== DATA TO EXAMINE ==

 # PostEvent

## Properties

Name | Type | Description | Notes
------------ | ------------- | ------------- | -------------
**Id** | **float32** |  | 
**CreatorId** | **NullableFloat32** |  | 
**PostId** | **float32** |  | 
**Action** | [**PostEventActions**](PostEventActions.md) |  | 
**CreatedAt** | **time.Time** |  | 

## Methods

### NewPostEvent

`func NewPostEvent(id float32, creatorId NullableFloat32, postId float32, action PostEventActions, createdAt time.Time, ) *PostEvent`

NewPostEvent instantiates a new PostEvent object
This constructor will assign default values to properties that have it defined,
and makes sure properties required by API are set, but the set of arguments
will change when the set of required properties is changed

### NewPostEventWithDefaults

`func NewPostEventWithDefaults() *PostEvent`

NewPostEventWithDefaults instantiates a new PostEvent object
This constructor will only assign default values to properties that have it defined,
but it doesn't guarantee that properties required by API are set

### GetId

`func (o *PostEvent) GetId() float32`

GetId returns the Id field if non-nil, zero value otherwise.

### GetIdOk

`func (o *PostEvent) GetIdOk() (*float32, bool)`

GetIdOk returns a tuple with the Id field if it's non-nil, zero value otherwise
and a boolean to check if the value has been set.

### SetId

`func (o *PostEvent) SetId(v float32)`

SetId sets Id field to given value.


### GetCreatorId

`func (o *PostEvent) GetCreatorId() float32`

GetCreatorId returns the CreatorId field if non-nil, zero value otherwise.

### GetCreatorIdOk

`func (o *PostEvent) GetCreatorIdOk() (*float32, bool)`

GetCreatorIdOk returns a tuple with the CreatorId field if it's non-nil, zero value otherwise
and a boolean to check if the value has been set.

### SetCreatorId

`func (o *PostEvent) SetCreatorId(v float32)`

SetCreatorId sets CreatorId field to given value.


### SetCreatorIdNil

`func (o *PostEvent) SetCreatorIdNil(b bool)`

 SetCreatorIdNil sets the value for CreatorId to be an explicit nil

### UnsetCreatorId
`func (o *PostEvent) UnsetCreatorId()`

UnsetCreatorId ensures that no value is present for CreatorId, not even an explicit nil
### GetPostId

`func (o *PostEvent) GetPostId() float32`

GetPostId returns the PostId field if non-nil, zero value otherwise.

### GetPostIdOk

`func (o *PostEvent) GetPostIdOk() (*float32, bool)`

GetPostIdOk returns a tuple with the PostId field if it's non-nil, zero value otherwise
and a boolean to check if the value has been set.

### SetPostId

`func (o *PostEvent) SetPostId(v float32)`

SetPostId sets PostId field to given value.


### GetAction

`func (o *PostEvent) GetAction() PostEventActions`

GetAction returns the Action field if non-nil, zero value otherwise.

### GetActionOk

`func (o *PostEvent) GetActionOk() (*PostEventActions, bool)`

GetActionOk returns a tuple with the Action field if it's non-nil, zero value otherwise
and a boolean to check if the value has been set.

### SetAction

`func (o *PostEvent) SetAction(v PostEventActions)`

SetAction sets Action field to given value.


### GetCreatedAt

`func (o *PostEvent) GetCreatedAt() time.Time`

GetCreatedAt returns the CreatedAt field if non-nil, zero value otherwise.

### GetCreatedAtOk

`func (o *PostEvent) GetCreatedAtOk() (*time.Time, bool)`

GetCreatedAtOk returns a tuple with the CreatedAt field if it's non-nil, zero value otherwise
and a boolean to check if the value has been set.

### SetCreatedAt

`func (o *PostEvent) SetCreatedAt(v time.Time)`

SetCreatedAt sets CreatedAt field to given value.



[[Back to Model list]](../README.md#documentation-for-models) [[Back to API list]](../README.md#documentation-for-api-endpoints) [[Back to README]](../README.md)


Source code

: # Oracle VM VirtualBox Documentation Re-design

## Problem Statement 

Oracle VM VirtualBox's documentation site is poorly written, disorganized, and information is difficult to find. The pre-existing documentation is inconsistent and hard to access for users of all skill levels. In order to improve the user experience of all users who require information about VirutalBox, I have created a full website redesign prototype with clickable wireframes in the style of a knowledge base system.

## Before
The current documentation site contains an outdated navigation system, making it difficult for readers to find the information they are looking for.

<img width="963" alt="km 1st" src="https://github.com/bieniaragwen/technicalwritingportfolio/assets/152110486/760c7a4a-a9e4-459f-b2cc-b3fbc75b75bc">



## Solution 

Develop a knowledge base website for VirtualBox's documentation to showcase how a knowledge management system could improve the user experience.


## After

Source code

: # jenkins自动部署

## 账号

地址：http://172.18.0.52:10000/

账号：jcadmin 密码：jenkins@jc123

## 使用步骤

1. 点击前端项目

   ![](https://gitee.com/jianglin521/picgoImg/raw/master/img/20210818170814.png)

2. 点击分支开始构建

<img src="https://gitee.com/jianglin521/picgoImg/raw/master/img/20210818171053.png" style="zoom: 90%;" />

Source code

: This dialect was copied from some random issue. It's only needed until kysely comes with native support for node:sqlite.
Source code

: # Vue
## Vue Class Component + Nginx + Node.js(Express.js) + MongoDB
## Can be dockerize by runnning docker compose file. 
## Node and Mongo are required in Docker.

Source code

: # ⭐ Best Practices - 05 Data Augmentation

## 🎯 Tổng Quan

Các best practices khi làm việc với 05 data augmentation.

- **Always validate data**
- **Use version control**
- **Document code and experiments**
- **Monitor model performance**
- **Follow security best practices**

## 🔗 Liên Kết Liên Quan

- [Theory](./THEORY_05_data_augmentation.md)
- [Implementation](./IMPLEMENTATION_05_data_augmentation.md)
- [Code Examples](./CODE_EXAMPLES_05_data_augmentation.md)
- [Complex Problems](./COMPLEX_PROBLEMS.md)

===

EXERCISE DESCRIPTION: Scan the entries above for the line containing "support for node:sqlite.", and copy it and all lines after it exactly, down to and including the line containing "- [Theory](./THEORY_05_data_augmentation.md)".

TASK SOLUTION:
: This dialect was copied from some random issue. It's only needed until kysely comes with native support for node:sqlite.
Source code

: # Vue
## Vue Class Component + Nginx + Node.js(Express.js) + MongoDB
## Can be dockerize by runnning docker compose file. 
## Node and Mongo are required in Docker.

Source code

: # ⭐ Best Practices - 05 Data Augmentation

## 🎯 Tổng Quan

Các best practices khi làm việc với 05 data augmentation.

- **Always validate data**
- **Use version control**
- **Document code and experiments**
- **Monitor model performance**
- **Follow security best practices**

## 🔗 Liên Kết Liên Quan

- [Theory](./THEORY_05_data_augmentation.md)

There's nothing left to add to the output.